● **The records**:
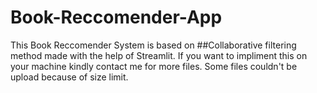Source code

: # Book-Reccomender-App

This Book Reccomender System is based on ##Collaborative filtering method made with the help of Streamlit. If you want to impliment this on your machine kindly contact me for more files. Some files couldn't be upload because of size limit.
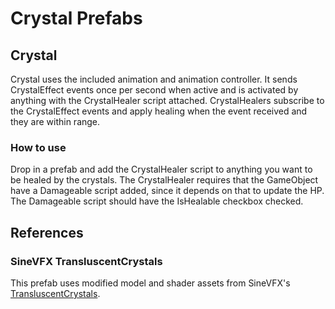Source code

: ﻿# Crystal Prefabs

## Crystal
   
Crystal uses the included animation and animation controller. It sends
CrystalEffect events once per second when active and is activated by anything
with the CrystalHealer script attached. CrystalHealers subscribe to the
CrystalEffect events and apply healing when the event received and they are
within range.

### How to use

Drop in a prefab and add the CrystalHealer script to anything you want to be
healed by the crystals. The CrystalHealer requires that the GameObject have a
Damageable script added, since it depends on that to update the HP. The
Damageable script should have the IsHealable checkbox checked.

## References

### SineVFX TransluscentCrystals

This prefab uses modified model and shader assets from SineVFX's
[TransluscentCrystals](https://assetstore.unity.com/packages/3d/environments/fantasy/translucent-crystals-106274).

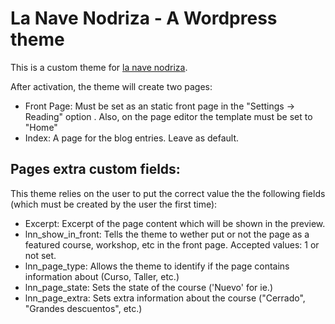 # La Nave Nodriza - A Wordpress theme

This is a custom theme for [la nave nodriza](http://lanavenodriza.com).

After activation, the theme will create two pages:

* Front Page: Must be set as an static front page in the "Settings -> Reading" option . Also, on the page editor the template must be set to "Home" 
* Index: A page for the blog entries. Leave as default.

## Pages extra custom fields:
	
This theme relies on the user to put the correct value the the following fields (which must be created by the user the first time):

* Excerpt: Excerpt of the page content which will be shown in the preview.
* lnn_show_in_front: Tells the theme to wether put or not the page as a featured course, workshop, etc in the front page. Accepted values: 1 or not set.
* lnn_page_type: Allows the theme to identify if the page contains information about (Curso, Taller, etc.)
* lnn_page_state: Sets the state of the course ('Nuevo' for ie.)
* lnn_page_extra: Sets extra information about the course ("Cerrado", "Grandes descuentos", etc.)
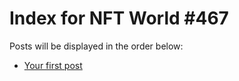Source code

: # Index for NFT World #467
Posts will be displayed in the order below:

- [Your first post](./001-first.md)

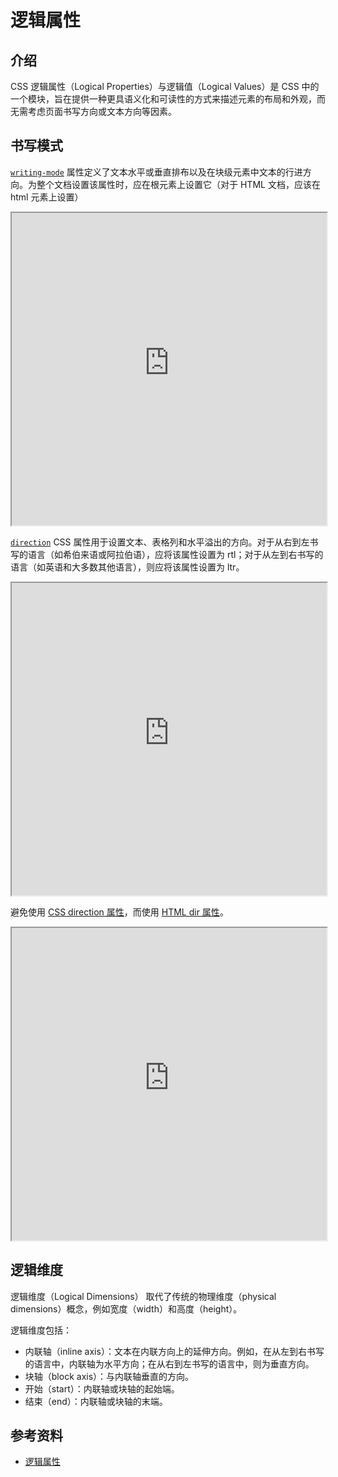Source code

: # 逻辑属性

## 介绍

CSS 逻辑属性（Logical Properties）与逻辑值（Logical Values）是 CSS 中的一个模块，旨在提供一种更具语义化和可读性的方式来描述元素的布局和外观，而无需考虑页面书写方向或文本方向等因素。

## 书写模式

[`writing-mode`](https://developer.mozilla.org/zh-CN/docs/Web/CSS/writing-mode) 属性定义了文本水平或垂直排布以及在块级元素中文本的行进方向。为整个文档设置该属性时，应在根元素上设置它（对于 HTML 文档，应该在 html 元素上设置）

<iframe width="100%" height="500" src="https://interactive-examples.mdn.mozilla.net/pages/css/writing-mode.html" loading="lazy"></iframe>

[`direction`](https://developer.mozilla.org/zh-CN/docs/Web/CSS/direction) CSS 属性用于设置文本、表格列和水平溢出的方向。对于从右到左书写的语言（如希伯来语或阿拉伯语），应将该属性设置为 rtl；对于从左到右书写的语言（如英语和大多数其他语言），则应将该属性设置为 ltr。

<iframe width="100%" height="500" src="https://interactive-examples.mdn.mozilla.net/pages/css/direction.html" loading="lazy"></iframe>

避免使用 [CSS direction 属性](https://developer.mozilla.org/zh-CN/docs/Web/CSS/direction)，而使用 [HTML dir 属性](https://developer.mozilla.org/zh-CN/docs/Web/HTML/Global_attributes/dir)。

<iframe width="100%" height="500" src="https://interactive-examples.mdn.mozilla.net/pages/tabbed/attribute-dir.html" loading="lazy"></iframe>

## 逻辑维度

逻辑维度（Logical Dimensions） 取代了传统的物理维度（physical dimensions）概念，例如宽度（width）和高度（height）。

逻辑维度包括：

- 内联轴（inline axis）：文本在内联方向上的延伸方向。例如，在从左到右书写的语言中，内联轴为水平方向；在从右到左书写的语言中，则为垂直方向。
- 块轴（block axis）：与内联轴垂直的方向。
- 开始（start）：内联轴或块轴的起始端。
- 结束（end）：内联轴或块轴的末端。

## 参考资料

- [逻辑属性](https://developer.mozilla.org/zh-CN/docs/Web/CSS/CSS_logical_properties_and_values/Basic_concepts_of_logical_properties_and_values)
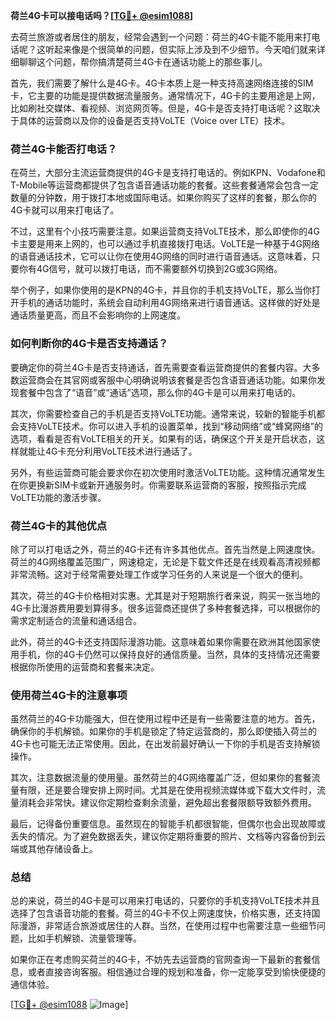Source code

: **荷兰4G卡可以接电话吗？[[TG💪+ @esim1088](https://t.me/s/esim1088)]**

去荷兰旅游或者居住的朋友，经常会遇到一个问题：荷兰的4G卡能不能用来打电话呢？这听起来像是个很简单的问题，但实际上涉及到不少细节。今天咱们就来详细聊聊这个问题，帮你搞清楚荷兰4G卡在通话功能上的那些事儿。

首先，我们需要了解什么是4G卡。4G卡本质上是一种支持高速网络连接的SIM卡，它主要的功能是提供数据流量服务。通常情况下，4G卡的主要用途是上网，比如刷社交媒体、看视频、浏览网页等。但是，4G卡是否支持打电话呢？这取决于具体的运营商以及你的设备是否支持VoLTE（Voice over LTE）技术。

### 荷兰4G卡能否打电话？

在荷兰，大部分主流运营商提供的4G卡是支持打电话的。例如KPN、Vodafone和T-Mobile等运营商都提供了包含语音通话功能的套餐。这些套餐通常会包含一定数量的分钟数，用于拨打本地或国际电话。如果你购买了这样的套餐，那么你的4G卡就可以用来打电话了。

不过，这里有个小技巧需要注意。如果运营商支持VoLTE技术，那么即使你的4G卡主要是用来上网的，也可以通过手机直接拨打电话。VoLTE是一种基于4G网络的语音通话技术，它可以让你在使用4G网络的同时进行语音通话。这意味着，只要你有4G信号，就可以拨打电话，而不需要额外切换到2G或3G网络。

举个例子，如果你使用的是KPN的4G卡，并且你的手机支持VoLTE，那么当你打开手机的通话功能时，系统会自动利用4G网络来进行语音通话。这样做的好处是通话质量更高，而且不会影响你的上网速度。

### 如何判断你的4G卡是否支持通话？

要确定你的荷兰4G卡是否支持通话，首先需要查看运营商提供的套餐内容。大多数运营商会在其官网或客服中心明确说明该套餐是否包含语音通话功能。如果你发现套餐中包含了“语音”或“通话”选项，那么你的4G卡是可以用来打电话的。

其次，你需要检查自己的手机是否支持VoLTE功能。通常来说，较新的智能手机都会支持VoLTE技术。你可以进入手机的设置菜单，找到“移动网络”或“蜂窝网络”的选项，看看是否有VoLTE相关的开关。如果有的话，确保这个开关是开启状态，这样就能让4G卡充分利用VoLTE技术进行通话了。

另外，有些运营商可能会要求你在初次使用时激活VoLTE功能。这种情况通常发生在你更换新SIM卡或新开通服务时。你需要联系运营商的客服，按照指示完成VoLTE功能的激活步骤。

### 荷兰4G卡的其他优点

除了可以打电话之外，荷兰的4G卡还有许多其他优点。首先当然是上网速度快。荷兰的4G网络覆盖范围广，网速稳定，无论是下载文件还是在线观看高清视频都非常流畅。这对于经常需要处理工作或学习任务的人来说是一个很大的便利。

其次，荷兰的4G卡价格相对实惠。尤其是对于短期旅行者来说，购买一张当地的4G卡比漫游费用要划算得多。很多运营商还提供了多种套餐选择，可以根据你的需求定制适合的流量和通话组合。

此外，荷兰的4G卡还支持国际漫游功能。这意味着如果你需要在欧洲其他国家使用手机，你的4G卡仍然可以保持良好的通信质量。当然，具体的支持情况还需要根据你所使用的运营商和套餐来决定。

### 使用荷兰4G卡的注意事项

虽然荷兰的4G卡功能强大，但在使用过程中还是有一些需要注意的地方。首先，确保你的手机解锁。如果你的手机是锁定了特定运营商的，那么即使插入荷兰的4G卡也可能无法正常使用。因此，在出发前最好确认一下你的手机是否支持解锁操作。

其次，注意数据流量的使用量。虽然荷兰的4G网络覆盖广泛，但如果你的套餐流量有限，还是要合理安排上网时间。尤其是在使用视频流媒体或下载大文件时，流量消耗会非常快。建议你定期检查剩余流量，避免超出套餐限额导致额外费用。

最后，记得备份重要信息。虽然现在的智能手机都很智能，但偶尔也会出现故障或丢失的情况。为了避免数据丢失，建议你定期将重要的照片、文档等内容备份到云端或其他存储设备上。

### 总结

总的来说，荷兰的4G卡是可以用来打电话的，只要你的手机支持VoLTE技术并且选择了包含语音功能的套餐。荷兰的4G卡不仅上网速度快，价格实惠，还支持国际漫游，非常适合旅游或居住的人群。当然，在使用过程中也需要注意一些细节问题，比如手机解锁、流量管理等。

如果你正在考虑购买荷兰的4G卡，不妨先去运营商的官网查询一下最新的套餐信息，或者直接咨询客服。相信通过合理的规划和准备，你一定能享受到愉快便捷的通信体验。

[[TG💪+ @esim1088](https://t.me/s/esim1088) ![Image](https://i.postimg.cc/4NQfJmqS/Snipaste-2025-05-13-00-14-12.png)]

● **Problem to solve**:
Across the whole listing above, state how many lines contain "information". Only the number is wanted.

● **Response box**:
2